Wishing you all the best.

Sincerely,
Dr.
Ding Shuo-Yan

Reply Date: 2010/08/16

More Info


Navigating mental health challenges, especially within a family context, can be incredibly overwhelming and distressing. As a mother, your concern for your daughter's well-being is palpable, and it’s clear that you are deeply invested in finding the right path forward for her. The situation you describe indicates that your daughter is experiencing significant emotional turmoil, which may include anxiety, depression, and possibly suicidal ideation. Here are some thoughts and recommendations based on your description.

Firstly, it’s essential to acknowledge that your daughter's feelings and behaviors are serious and warrant immediate attention. The fact that she has expressed thoughts of self-harm and has created plans for suicide is alarming. This indicates that she may be in a crisis, and it is crucial to take these signs seriously. If she is expressing a desire to harm herself or has made plans to do so, it may be necessary to seek emergency help, even if she is resistant to it. In situations where there is an imminent risk of self-harm, it is often appropriate for family members to intervene, even against the individual's wishes, to ensure their safety.

Regarding the therapy sessions, it seems there is a disconnect between your daughter and her therapist. If your daughter feels that the sessions are not beneficial and is expressing frustration with the process, it may be worth considering a change in therapists. A good therapeutic relationship is built on trust and understanding, and if she feels misunderstood or unsupported, it could hinder her progress. However, it’s also important to approach this change delicately, as your daughter may already be feeling vulnerable.

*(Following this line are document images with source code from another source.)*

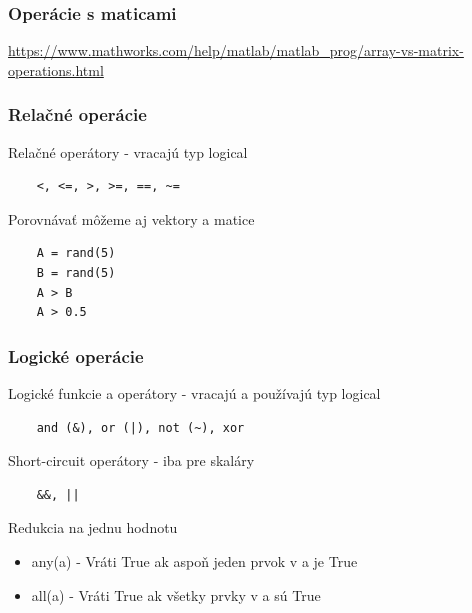 \documentclass{beamer}
\begin{document}
\begin{frame}
  \frametitle{Operácie s maticami}
  \noindent{}  
  \url{https://www.mathworks.com/help/matlab/matlab_prog/array-vs-matrix-operations.html}
\end{frame}

\begin{frame}[fragile]
  \frametitle{Relačné operácie}
  \begin{block}{Relačné operátory - vracajú typ logical}
  \begin{verbatim}
    <, <=, >, >=, ==, ~=\end{verbatim}  
  \end{block}
  
  \pause
  
  \begin{block}{Porovnávať môžeme aj vektory a matice}
  \begin{verbatim}
    A = rand(5)
    B = rand(5)
    A > B
    A > 0.5 \end{verbatim}
  \end{block}
\end{frame}

\begin{frame}[fragile]
  \frametitle{Logické operácie}
  \begin{block}{Logické funkcie a operátory - vracajú a používajú typ logical}
  \begin{verbatim}
    and (&), or (|), not (~), xor\end{verbatim}  
  \end{block}
  
  \begin{block}{Short-circuit operátory - iba pre skaláry}
  \begin{verbatim}
    &&, ||\end{verbatim}  
  \end{block}
  
  
  \pause
  
  \begin{block}{Redukcia na jednu hodnotu}
  \begin{itemize}
    \item any(a) - Vráti True ak aspoň jeden prvok v a je True
    \item all(a) - Vráti True ak všetky prvky v a sú True
  \end{itemize}
  \end{block}    
\end{frame}
\end{document}
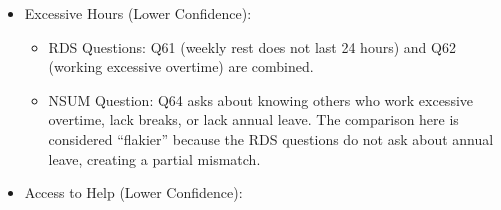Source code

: \documentclass[
  12pt,
  letterpaper,
  DIV=11,
  numbers=noendperiod]{scrartcl}
\providecommand{\tightlist}{%
  \setlength{\itemsep}{0pt}\setlength{\parskip}{0pt}}
\theoremstyle{plain}
\theoremstyle{definition}
\begin{document}
{\begin{itemize}
  \begin{itemize}
  \tightlist
  \item
    RDS Questions: This requires grouping Q45 (forced, deceived, or
    threatened into poor working conditions), Q47 (employer intimidation
    or threats), and Q48 (verbal abuse).
  \item
    NSUM Question: Q49 asks how many others the respondent knows who
    have experienced the use of threat or force.
  \end{itemize}
\item
  Excessive Hours (Lower Confidence):

  \begin{itemize}
  \tightlist
  \item
    RDS Questions: Q61 (weekly rest does not last 24 hours) and Q62
    (working excessive overtime) are combined.
  \item
    NSUM Question: Q64 asks about knowing others who work excessive
    overtime, lack breaks, or lack annual leave. The comparison here is
    considered ``flakier'' because the RDS questions do not ask about
    annual leave, creating a partial mismatch.
  \end{itemize}
\item
  Access to Help (Lower Confidence):


\end{itemize}}
\end{document}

You mentioned that the therapist suggested that hospitalization might not be beneficial. While this may be true in some cases, it’s crucial to weigh the risks and benefits carefully. If your daughter’s condition is deteriorating, and she is exhibiting severe symptoms, hospitalization might be necessary to provide her with a safe environment and intensive support. It’s essential to communicate openly with her healthcare providers about your concerns and to advocate for your daughter's needs.

In terms of your daughter's anxiety and physical symptoms, such as shaking and loss of appetite, these could be manifestations of her mental health struggles. It’s important to address these symptoms holistically. Encourage her to engage in self-care practices, such as regular meals, hydration, and gentle physical activity, if she is able. Sometimes, medication adjustments may also be necessary, and this is something that should be discussed with her psychiatrist.

As a mother, your role in supporting your daughter is invaluable. While it’s understandable to feel frustrated and helpless, your presence and willingness to listen can make a significant difference. Encourage her to express her feelings, and validate her experiences without judgment. It might also be helpful to seek support for yourself, as caring for someone with mental health challenges can be emotionally taxing. Consider joining a support group for parents of children with mental health issues, where you can share experiences and gain insights from others in similar situations.

Lastly, it’s essential to maintain open lines of communication with your daughter. Let her know that you are there for her, and that it’s okay to talk about her feelings, no matter how difficult they may be. Reassure her that seeking help is a sign of strength, not weakness, and that you are willing to support her in finding the right resources.

In conclusion, your daughter’s mental health is a priority, and it’s crucial to take her feelings seriously. Advocate for her needs, consider changing therapists if necessary, and don’t hesitate to seek emergency help if her safety is at risk. Remember to take care of yourself as well, as your well-being is essential in supporting your daughter through this challenging time.